Entries shown:
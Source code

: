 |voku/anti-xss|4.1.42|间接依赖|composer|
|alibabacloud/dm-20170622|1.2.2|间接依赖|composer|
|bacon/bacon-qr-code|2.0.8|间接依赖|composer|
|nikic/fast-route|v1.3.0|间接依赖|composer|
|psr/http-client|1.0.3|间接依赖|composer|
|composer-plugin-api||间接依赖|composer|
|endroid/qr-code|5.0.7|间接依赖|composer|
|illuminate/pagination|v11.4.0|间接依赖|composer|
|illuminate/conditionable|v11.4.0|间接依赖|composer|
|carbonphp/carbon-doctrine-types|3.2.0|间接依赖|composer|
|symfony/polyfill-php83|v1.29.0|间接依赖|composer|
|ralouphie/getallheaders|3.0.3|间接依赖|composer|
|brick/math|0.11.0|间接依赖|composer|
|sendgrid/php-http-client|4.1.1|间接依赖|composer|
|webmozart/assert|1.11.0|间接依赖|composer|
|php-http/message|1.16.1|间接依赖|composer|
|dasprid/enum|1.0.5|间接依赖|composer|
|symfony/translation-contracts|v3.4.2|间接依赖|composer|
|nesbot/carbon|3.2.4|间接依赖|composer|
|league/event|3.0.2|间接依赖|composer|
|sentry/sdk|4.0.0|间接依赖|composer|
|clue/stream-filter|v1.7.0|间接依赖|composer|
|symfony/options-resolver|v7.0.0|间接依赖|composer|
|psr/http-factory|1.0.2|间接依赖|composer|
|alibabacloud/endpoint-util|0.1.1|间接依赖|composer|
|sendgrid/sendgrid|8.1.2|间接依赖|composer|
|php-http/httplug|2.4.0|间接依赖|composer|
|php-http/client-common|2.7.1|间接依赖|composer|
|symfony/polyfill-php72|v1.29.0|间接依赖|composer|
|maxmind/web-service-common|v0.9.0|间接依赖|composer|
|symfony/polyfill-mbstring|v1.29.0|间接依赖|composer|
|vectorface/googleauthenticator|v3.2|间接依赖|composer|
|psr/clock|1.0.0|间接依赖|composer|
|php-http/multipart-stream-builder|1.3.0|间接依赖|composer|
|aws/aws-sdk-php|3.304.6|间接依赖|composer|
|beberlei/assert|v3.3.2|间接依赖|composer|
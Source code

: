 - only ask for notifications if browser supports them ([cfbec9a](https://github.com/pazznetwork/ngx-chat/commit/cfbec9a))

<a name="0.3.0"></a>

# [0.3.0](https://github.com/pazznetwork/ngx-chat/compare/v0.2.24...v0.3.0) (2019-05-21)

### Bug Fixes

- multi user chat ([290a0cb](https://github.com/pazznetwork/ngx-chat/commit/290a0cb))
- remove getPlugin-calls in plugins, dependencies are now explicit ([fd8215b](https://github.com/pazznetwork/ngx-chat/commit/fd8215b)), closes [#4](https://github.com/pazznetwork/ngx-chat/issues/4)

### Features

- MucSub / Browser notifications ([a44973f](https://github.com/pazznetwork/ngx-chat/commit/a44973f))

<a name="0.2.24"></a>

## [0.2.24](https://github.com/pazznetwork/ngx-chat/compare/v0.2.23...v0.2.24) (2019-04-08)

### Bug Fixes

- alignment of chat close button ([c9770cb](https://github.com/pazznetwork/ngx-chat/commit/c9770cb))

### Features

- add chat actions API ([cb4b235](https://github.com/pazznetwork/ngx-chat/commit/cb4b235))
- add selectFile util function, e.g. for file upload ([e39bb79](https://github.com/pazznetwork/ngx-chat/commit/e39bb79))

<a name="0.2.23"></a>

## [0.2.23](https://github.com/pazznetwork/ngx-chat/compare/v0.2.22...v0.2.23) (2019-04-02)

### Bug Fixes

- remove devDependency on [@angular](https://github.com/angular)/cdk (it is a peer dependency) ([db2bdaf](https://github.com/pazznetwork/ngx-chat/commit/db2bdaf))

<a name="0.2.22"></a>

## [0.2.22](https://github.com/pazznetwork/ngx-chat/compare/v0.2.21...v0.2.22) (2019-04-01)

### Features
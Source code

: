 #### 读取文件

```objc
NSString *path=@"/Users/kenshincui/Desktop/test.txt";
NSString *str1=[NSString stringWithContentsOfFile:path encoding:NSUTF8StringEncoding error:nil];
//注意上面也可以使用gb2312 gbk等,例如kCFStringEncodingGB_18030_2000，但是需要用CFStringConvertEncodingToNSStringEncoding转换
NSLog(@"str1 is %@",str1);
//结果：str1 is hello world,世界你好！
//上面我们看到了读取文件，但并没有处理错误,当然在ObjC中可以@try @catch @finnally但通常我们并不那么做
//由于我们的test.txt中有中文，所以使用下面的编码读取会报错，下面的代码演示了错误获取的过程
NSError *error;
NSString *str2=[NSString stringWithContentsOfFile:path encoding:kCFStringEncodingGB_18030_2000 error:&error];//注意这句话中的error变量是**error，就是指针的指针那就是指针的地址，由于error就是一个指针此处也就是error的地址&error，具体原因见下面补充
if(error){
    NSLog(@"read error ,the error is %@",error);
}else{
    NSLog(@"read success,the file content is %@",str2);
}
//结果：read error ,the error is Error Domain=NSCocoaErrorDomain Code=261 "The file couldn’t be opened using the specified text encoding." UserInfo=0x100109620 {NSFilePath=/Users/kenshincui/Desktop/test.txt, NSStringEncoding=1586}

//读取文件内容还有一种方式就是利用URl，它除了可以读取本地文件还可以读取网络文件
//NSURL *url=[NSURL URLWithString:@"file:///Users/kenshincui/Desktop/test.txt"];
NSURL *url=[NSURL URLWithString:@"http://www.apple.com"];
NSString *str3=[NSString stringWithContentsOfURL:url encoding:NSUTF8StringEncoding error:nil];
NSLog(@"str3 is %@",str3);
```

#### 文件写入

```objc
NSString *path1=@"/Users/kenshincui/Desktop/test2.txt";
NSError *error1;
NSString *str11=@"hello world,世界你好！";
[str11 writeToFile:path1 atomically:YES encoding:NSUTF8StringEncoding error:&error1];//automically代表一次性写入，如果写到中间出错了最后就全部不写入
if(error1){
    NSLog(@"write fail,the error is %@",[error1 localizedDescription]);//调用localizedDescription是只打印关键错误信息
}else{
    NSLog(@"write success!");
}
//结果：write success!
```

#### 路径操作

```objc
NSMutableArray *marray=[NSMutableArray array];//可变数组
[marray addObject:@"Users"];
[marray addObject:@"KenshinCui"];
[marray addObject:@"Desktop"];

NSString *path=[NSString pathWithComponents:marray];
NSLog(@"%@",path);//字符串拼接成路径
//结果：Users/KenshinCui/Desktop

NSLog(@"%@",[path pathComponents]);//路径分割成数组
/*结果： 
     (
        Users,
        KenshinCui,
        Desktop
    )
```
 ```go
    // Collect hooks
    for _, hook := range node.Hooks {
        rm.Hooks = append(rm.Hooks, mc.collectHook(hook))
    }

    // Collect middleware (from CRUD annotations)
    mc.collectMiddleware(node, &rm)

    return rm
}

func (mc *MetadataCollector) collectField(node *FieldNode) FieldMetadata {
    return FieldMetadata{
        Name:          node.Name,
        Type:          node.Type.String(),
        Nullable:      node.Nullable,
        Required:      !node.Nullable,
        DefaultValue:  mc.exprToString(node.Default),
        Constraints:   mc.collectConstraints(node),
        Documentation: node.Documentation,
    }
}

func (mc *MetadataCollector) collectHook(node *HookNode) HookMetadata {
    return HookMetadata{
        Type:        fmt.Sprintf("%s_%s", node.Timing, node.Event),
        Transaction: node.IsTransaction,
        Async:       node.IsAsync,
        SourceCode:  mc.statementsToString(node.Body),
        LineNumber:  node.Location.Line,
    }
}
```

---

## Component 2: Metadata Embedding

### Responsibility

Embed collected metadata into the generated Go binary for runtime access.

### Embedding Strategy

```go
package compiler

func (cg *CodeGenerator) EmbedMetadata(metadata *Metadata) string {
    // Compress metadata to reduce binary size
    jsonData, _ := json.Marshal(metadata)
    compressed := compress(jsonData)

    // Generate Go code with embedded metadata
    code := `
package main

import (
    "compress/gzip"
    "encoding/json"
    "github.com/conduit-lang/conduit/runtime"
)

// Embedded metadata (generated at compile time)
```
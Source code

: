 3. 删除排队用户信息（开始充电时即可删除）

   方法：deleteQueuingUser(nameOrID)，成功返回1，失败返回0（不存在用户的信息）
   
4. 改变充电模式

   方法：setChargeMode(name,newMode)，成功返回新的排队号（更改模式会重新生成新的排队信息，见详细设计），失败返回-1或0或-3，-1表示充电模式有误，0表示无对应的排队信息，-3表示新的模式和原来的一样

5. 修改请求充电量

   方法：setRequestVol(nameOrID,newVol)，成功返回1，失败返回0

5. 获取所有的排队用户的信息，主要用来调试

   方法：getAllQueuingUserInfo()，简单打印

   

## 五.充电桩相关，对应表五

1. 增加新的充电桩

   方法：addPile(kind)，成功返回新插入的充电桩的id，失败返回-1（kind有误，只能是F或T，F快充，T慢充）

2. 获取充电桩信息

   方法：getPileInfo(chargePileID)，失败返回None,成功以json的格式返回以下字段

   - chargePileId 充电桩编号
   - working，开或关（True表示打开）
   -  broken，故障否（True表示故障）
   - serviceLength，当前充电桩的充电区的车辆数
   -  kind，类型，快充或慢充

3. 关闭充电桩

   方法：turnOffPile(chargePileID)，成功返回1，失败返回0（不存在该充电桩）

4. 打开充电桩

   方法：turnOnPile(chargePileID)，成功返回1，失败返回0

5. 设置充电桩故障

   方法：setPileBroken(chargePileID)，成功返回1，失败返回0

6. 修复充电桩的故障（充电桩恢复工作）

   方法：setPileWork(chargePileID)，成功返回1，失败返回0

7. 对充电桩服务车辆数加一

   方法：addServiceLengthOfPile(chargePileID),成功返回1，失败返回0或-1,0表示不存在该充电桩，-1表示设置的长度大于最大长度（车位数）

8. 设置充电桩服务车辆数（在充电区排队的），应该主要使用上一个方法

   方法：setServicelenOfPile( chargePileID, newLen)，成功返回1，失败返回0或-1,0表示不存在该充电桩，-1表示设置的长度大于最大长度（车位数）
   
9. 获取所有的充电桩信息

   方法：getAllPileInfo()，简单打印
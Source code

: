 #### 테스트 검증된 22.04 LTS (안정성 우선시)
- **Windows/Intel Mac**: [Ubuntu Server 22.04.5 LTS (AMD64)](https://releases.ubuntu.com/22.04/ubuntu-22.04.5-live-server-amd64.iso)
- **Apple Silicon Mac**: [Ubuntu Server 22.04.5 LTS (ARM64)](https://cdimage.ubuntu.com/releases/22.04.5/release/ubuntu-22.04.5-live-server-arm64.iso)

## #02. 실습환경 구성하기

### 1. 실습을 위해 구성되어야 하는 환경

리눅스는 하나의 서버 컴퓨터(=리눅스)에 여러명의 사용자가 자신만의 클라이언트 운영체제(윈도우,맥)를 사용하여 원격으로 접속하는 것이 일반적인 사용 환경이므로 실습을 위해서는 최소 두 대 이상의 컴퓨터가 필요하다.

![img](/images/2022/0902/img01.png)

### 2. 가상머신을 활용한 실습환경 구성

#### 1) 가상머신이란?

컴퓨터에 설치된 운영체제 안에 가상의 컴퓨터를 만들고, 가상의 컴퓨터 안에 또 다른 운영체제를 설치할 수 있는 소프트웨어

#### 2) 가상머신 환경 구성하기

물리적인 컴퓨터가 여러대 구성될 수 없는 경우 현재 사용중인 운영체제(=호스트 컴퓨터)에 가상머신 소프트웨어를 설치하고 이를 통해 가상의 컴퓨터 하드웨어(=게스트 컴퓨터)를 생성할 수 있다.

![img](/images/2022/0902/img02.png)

The problem: Output only the lines from the one holding "#### 1) 가상머신이란?" through the last line above, exactly as they appear.

Worked solution:
#### 1) 가상머신이란?

컴퓨터에 설치된 운영체제 안에 가상의 컴퓨터를 만들고, 가상의 컴퓨터 안에 또 다른 운영체제를 설치할 수 있는 소프트웨어

#### 2) 가상머신 환경 구성하기

물리적인 컴퓨터가 여러대 구성될 수 없는 경우 현재 사용중인 운영체제(=호스트 컴퓨터)에 가상머신 소프트웨어를 설치하고 이를 통해 가상의 컴퓨터 하드웨어(=게스트 컴퓨터)를 생성할 수 있다.

![img](/images/2022/0902/img02.png)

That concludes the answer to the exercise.